- _Your task_
The expected response is a copy of every line in the entries below that includes the word "uninstall".

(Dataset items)
* * * * * * * * *

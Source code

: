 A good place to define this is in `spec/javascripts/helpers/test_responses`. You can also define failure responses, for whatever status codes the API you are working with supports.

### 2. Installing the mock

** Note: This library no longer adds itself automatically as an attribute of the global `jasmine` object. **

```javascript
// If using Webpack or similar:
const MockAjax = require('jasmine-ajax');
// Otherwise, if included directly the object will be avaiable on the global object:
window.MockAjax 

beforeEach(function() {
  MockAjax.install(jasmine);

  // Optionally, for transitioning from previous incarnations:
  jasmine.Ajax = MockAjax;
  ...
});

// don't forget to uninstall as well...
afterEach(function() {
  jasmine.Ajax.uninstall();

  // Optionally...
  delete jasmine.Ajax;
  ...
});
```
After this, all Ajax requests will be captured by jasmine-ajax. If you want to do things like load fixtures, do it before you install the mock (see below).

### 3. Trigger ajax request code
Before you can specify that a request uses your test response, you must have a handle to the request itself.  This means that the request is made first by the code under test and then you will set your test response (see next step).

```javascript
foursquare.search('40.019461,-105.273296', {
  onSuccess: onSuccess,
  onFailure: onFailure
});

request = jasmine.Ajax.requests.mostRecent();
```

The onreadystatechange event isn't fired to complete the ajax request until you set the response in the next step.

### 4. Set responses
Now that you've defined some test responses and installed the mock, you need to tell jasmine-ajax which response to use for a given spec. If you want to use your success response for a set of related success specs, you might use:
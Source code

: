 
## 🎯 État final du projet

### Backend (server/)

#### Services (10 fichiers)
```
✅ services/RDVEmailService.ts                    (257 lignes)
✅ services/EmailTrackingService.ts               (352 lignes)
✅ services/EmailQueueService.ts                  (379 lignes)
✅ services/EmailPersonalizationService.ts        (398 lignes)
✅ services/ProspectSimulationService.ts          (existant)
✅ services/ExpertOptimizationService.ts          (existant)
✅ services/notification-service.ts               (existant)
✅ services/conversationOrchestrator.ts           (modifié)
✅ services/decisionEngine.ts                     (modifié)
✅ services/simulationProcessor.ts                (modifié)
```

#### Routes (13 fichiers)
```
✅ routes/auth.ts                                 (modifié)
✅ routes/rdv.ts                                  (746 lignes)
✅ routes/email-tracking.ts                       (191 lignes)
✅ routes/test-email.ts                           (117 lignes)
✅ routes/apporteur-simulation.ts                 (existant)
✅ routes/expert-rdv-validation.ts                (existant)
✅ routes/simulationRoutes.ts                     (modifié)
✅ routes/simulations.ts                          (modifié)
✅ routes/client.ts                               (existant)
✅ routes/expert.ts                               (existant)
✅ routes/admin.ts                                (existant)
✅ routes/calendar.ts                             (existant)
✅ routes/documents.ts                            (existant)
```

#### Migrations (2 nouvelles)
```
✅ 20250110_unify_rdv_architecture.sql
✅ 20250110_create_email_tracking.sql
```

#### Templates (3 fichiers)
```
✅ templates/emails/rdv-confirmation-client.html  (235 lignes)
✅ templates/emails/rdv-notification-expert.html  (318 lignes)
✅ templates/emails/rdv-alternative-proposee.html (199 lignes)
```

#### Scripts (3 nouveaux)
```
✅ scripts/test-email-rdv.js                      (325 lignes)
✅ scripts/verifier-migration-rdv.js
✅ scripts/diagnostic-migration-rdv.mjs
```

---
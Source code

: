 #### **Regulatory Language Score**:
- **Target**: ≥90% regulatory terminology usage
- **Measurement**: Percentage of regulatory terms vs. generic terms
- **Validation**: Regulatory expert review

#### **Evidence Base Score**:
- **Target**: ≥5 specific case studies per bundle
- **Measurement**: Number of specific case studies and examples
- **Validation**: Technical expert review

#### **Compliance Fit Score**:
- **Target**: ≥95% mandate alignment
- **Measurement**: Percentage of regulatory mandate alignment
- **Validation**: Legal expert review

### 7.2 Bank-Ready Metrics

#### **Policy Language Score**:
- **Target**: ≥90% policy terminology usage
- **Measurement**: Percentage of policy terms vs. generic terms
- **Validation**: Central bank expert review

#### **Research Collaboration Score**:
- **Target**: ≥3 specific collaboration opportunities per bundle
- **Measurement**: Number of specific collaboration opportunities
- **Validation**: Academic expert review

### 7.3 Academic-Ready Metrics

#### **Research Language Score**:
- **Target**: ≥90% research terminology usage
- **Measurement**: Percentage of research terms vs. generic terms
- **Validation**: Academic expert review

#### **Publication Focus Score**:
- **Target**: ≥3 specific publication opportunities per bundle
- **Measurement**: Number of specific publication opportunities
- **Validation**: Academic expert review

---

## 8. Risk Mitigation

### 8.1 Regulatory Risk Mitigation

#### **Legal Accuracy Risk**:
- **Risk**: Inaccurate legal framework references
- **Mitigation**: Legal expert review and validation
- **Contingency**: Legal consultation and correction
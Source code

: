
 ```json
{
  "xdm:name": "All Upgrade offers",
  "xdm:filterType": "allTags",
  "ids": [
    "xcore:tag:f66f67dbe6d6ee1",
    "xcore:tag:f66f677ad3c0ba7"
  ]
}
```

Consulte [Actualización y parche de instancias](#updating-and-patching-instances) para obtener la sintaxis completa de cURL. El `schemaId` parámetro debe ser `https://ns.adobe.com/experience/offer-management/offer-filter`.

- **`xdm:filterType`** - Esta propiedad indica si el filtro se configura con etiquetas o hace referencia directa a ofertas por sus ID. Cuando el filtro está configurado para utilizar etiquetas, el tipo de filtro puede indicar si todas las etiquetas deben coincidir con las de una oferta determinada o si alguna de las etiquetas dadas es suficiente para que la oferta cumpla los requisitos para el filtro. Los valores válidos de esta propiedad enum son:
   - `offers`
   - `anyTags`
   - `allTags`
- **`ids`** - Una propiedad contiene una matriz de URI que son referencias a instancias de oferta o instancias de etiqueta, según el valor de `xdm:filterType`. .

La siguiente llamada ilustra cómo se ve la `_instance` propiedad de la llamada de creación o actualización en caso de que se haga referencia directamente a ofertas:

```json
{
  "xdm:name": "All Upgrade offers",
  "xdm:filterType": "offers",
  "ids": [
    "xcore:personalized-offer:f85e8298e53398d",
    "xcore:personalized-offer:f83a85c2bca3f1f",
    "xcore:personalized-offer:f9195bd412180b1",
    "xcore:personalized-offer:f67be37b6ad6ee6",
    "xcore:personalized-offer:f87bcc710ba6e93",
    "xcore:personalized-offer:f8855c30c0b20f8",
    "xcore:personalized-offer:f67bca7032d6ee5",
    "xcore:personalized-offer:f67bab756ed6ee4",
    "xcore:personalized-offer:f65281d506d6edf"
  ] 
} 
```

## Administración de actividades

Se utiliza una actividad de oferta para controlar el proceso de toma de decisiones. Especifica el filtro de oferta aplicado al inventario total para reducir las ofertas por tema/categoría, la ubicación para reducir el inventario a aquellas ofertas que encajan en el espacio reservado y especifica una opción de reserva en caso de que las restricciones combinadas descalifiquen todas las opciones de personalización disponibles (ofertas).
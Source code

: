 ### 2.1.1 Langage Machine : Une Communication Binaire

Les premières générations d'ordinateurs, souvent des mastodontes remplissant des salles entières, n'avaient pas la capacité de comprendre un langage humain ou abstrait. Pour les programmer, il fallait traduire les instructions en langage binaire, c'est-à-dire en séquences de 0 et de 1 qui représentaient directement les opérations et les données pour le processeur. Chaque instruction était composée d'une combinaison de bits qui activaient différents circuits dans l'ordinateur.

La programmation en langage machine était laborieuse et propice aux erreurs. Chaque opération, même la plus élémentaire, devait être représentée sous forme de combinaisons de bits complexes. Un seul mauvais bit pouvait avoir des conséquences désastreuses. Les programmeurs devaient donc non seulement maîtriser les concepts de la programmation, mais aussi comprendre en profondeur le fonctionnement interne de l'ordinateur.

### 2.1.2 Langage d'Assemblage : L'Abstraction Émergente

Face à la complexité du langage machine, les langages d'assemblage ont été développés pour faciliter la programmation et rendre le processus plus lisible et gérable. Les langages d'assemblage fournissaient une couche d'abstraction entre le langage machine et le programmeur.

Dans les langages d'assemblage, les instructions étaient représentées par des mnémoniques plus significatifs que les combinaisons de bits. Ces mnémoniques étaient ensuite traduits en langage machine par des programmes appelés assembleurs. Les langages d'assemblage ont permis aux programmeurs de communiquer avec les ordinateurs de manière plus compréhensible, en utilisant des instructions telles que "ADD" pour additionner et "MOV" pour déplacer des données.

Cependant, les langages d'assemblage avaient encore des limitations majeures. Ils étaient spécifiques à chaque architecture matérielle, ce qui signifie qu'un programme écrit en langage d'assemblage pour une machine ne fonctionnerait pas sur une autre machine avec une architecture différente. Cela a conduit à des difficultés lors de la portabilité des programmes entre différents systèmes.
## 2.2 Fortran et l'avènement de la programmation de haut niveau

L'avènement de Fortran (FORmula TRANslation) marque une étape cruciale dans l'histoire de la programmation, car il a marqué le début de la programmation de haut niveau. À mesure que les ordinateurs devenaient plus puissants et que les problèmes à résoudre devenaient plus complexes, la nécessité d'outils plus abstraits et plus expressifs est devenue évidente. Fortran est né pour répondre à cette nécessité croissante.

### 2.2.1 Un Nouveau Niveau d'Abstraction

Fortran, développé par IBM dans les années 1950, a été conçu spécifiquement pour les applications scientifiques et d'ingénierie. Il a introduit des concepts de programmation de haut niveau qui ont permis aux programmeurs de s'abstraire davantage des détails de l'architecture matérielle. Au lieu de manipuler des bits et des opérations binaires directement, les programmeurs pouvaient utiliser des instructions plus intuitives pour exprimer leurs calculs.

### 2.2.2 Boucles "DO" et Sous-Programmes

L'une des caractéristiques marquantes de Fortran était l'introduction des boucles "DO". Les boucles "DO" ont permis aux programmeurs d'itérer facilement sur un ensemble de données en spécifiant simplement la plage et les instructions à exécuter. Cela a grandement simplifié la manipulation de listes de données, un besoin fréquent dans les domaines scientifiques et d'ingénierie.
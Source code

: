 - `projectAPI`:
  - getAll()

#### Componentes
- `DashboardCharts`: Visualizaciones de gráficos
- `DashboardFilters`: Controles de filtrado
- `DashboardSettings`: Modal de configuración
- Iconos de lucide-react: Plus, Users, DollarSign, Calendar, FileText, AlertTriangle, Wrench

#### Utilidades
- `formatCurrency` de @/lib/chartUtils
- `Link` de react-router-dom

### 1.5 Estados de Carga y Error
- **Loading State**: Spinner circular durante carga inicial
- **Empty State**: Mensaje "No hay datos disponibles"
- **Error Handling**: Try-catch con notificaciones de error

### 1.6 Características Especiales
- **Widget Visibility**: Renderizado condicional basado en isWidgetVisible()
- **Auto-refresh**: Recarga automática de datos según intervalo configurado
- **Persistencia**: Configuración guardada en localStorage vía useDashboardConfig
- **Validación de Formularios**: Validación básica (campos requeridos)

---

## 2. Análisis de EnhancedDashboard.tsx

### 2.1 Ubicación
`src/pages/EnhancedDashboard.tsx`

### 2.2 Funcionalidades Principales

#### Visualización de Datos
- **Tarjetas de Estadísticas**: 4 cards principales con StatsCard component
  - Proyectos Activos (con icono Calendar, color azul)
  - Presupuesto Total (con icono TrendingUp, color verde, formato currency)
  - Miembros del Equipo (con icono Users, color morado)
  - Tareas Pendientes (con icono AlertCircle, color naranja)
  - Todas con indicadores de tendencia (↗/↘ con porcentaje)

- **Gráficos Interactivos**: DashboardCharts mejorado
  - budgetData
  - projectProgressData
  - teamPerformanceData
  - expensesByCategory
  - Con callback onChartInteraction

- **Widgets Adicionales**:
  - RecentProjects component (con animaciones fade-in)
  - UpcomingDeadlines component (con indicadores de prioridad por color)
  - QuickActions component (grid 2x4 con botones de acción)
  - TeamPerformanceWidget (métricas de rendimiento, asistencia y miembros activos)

* * * * * * * * *

- _Response for this exercise_
// don't forget to uninstall as well...
  jasmine.Ajax.uninstall();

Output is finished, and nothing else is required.